BEGIN SUPPLIED DATA

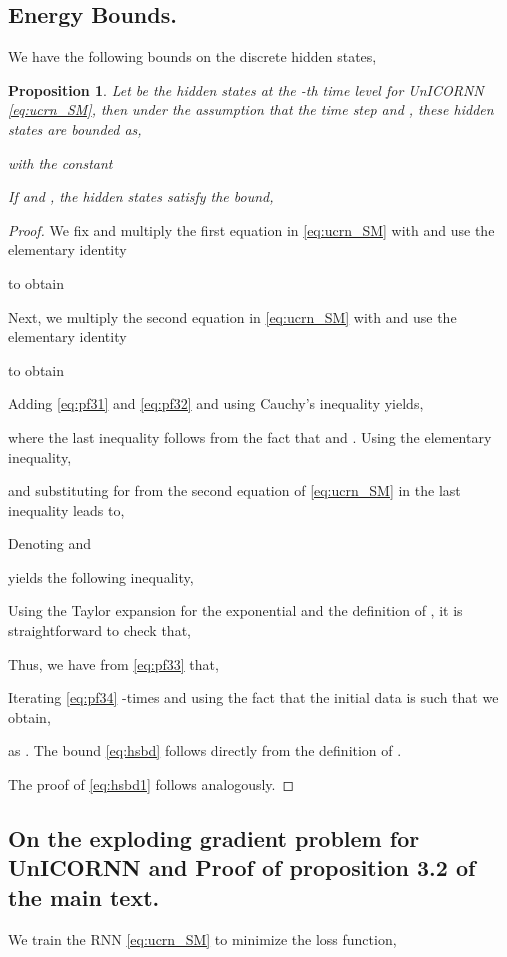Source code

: \documentclass[a4paper]{article}
\newtheorem{proposition}[theorem]{Proposition}
\begin{document}
\subsection{Energy Bounds.}
We have the following bounds on the discrete hidden states, 
\begin{proposition}
\label{prop:31}
Let  be the hidden states at the -th time level  for UnICORNN \eqref{eq:ucrn_SM}, then under the assumption that the time step  and , these hidden states are bounded as,

with the constant 

If  and , the hidden states satisfy the bound,

\end{proposition}
\begin{proof}
We fix  and multiply the first equation in \eqref{eq:ucrn_SM} with  and use the elementary identity 

to obtain

Next, we multiply the second equation in \eqref{eq:ucrn_SM} with  and use the elementary identity 

to obtain

Adding \eqref{eq:pf31} and \eqref{eq:pf32} and using Cauchy's inequality yields,

where the last inequality follows from the fact that  and .
Using the elementary inequality,

and substituting for  from the second equation of \eqref{eq:ucrn_SM} in the last inequality leads to,

Denoting  and 

yields the following inequality,

Using the Taylor expansion for the exponential and the definition of , it is straightforward to check that,

Thus, we have from \eqref{eq:pf33} that,

Iterating \eqref{eq:pf34} -times and using the fact that the initial data is such that  we obtain,

as . The bound \eqref{eq:hsbd} follows directly from the definition of .


The proof of \eqref{eq:hsbd1} follows analogously. 
\end{proof}
\subsection{On the exploding gradient problem for UnICORNN and Proof of proposition 3.2 of the main text.}
We train the RNN \eqref{eq:ucrn_SM} to minimize the loss function,
\end{document}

END SUPPLIED DATA

Which lines above hold the string "fact"? Please copy all of them.

- _ANSWER SPACE_:
where the last inequality follows from the fact that  and .
Iterating \eqref{eq:pf34} -times and using the fact that the initial data is such that  we obtain,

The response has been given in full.